ALEX BRUMMER: Hartigan’s lack of shame knows no bounds

ALEX BRUMMER: The lack of shame by disgraced former LV boss Mark Hartigan knows no bounds

Mark Hartigan’s lack of shame knows no bounds. The ousted CEO of mutual insurer LV has waltzed into the sunset with a £485,000 farewell check, bringing his 2022 earnings with the insurer to £767,000.

For companies that are successful in delivering value to shareholders and that represent the interests of colleagues, suppliers and consumers, there can be no arguing with executive compensation.

Hartigan did none of this.

Rewards for Failure: Deposed LV boss Mark Hartigan attempted to sell 180-year-old member-owned life business to private equity firm Bain Capital

The former army officer, like the Grand Old Duke of York, marched his troops up the hill and attempted to sell the 180-year-old member-owned life business to the private equity firm Bain Capital.

Following a spirited public campaign against the transaction, backed by this paper, Hartigan was forced to march down the hill after wasting £43 million in consultants’ fees.

Had the sale been successful, Hartigan, as an architect, would have been expected to transfer his services to the world of private equity where there are rich, unseen rewards.

Under Hartigan’s leadership, the insurer tried to convince 1.2 million members, many of them elderly, that the deal was necessary to raise capital and expand the business.

This was patently misleading as the life company had replenished its reserves when it sold its motor insurer (which trades under the same esteemed name) to German financial giant Allianz for £1.1bn.

The most disturbing thing about Hartigan’s mission was that it ran counter to members’ interests.

The wasted consultancy fees could have potentially contributed to the next bonus on their insurance policy or pension.

Seeing Hartigan leave the scene with a golden farewell in his hand is the ultimate insult.

In three short years he amassed over £3 million in income and caused members to worry about the future of their savings.

If he had the slightest bit of decency, he would pay back his severance pay so that it could be used to better serve the members.

Falling star

There will be a lot of gnashing of teeth that the City of London’s own ranking system for the world’s most competitive centers elevates New York to the same status as the Square Mile.

Singapore, followed by Frankfurt, rank third and fourth.

What remains indisputable is the importance of finance to the UK. It generated £278 billion for Britain by 2022 – 12 per cent of total output – and employs 2.5 million people.

It will be argued in some circles that the reduced status of the city is due to Brexit.

The reality is that one of the reasons the UK has lost some momentum is outdated listing rules that make London’s markets less attractive to tech start-ups.

Wall Street has scaled up the rankings due to growth in technology investments, deal making and sources of sustainable capital. All this can be solved.

Prime Minister Rishi Sunak this week focused on technology and entertained digital innovators in Downing Street.

A strategy document will be published in the autumn.
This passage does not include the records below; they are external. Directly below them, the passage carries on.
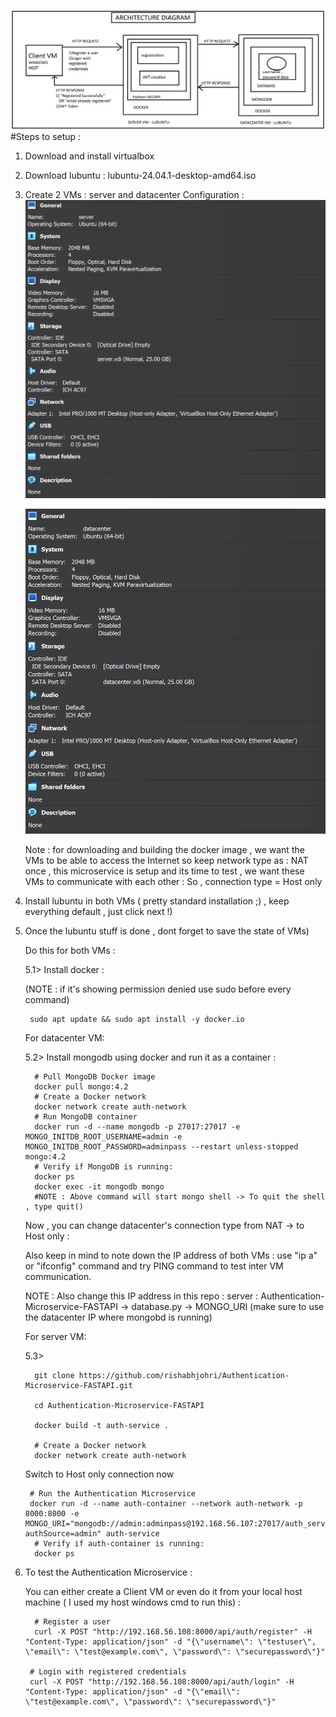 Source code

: ![Alt Text](images/architecture.png)
#Steps to setup : 

1) Download and install virtualbox
2) Download lubuntu : lubuntu-24.04.1-desktop-amd64.iso
3) Create 2 VMs : server and datacenter
   Configuration :
   ![Alt Text](images/server.png)
   
   ![Alt Text](images/datacenter.png)

   Note : for downloading and building the docker image , we want the VMs to be able to access the Internet so keep network type as  : NAT
          once , this microservice is setup and its time to test , we want these VMs to communicate with each other : So , connection type = Host only

4) Install lubuntu in both VMs ( pretty standard installation ;) , keep everything default , just click next !)
5) Once the lubuntu stuff is done , dont forget to save the state of VMs)
   
   Do this for both VMs :
   
   5.1> Install docker :

   (NOTE : if it's showing permission denied use sudo before every command)
   
        sudo apt update && sudo apt install -y docker.io
   
   For datacenter VM:
   
   5.2> Install mongodb  using docker and run it as a container :
   
         # Pull MongoDB Docker image
         docker pull mongo:4.2
         # Create a Docker network
         docker network create auth-network
         # Run MongoDB container
         docker run -d --name mongodb -p 27017:27017 -e MONGO_INITDB_ROOT_USERNAME=admin -e MONGO_INITDB_ROOT_PASSWORD=adminpass --restart unless-stopped mongo:4.2
         # Verify if MongoDB is running:
         docker ps
         docker exec -it mongodb mongo
         #NOTE : Above command will start mongo shell -> To quit the shell , type quit()

   Now , you can change datacenter's connection type from NAT -> to Host only :

   Also keep in mind to note down the IP address of both VMs : use "ip a" or "ifconfig" command  and try PING command to test inter VM communication.

   NOTE : Also change this IP address in this repo : server : Authentication-Microservice-FASTAPI -> database.py -> MONGO_URI (make sure to use the datacenter IP where mongobd is running)

   
   For server VM:
   
   5.3>
   
         git clone https://github.com/rishabhjohri/Authentication-Microservice-FASTAPI.git
         
         cd Authentication-Microservice-FASTAPI

         docker build -t auth-service .

         # Create a Docker network
         docker network create auth-network

   Switch to Host only connection now

        # Run the Authentication Microservice
        docker run -d --name auth-container --network auth-network -p 8000:8000 -e MONGO_URI="mongodb://admin:adminpass@192.168.56.107:27017/auth_service?authSource=admin" auth-service
         # Verify if auth-container is running:
         docker ps

6) To test the Authentication Microservice :

   You can either create a Client VM or even do it from your local host machine ( I used my host windows cmd to run this) :

         # Register a user
         curl -X POST "http://192.168.56.108:8000/api/auth/register" -H "Content-Type: application/json" -d "{\"username\": \"testuser\", \"email\": \"test@example.com\", \"password\": \"securepassword\"}"

        # Login with registered credentials
        curl -X POST "http://192.168.56.108:8000/api/auth/login" -H "Content-Type: application/json" -d "{\"email\": \"test@example.com\", \"password\": \"securepassword\"}"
Britain’s tech innovation capability lags behind only Silicon Valley and China – but the financial transition from start-ups to listed stars is surprisingly poor given Britain’s financial expertise.

Changing market rules can help. But increasing UK R&D spending, rejoining the European Horizon project and equipping UK financial institutions with better venture capital tools, such as guaranteed loans through the British Business Bank, are also essential.

There is no time to lose if the country wants to lift its game.

Spain win

UK inflation’s 10.4 percent rise in February was a shock, fueled by food supply problems.

There is nevertheless confidence in Whitehall that it will drop dramatically – perhaps by as much as 5 percent in the coming months as fuel costs and food price increases fall out of the consumer price index.

This can happen. The most recent data from the eurozone shows that inflation in Spain has remarkably halved from 6 percent in February to 3.1 percent in March. In energy-poor Germany, inflation fell from 9.3 percent to 7.8 percent.

The big problem in the UK is the persistence of core inflation, with the service sector using the cover of the pandemic to boost margins at the expense of consumers.

When Bank of England Governor Andrew Bailey criticizes business for ‘greed’, he is on the right track.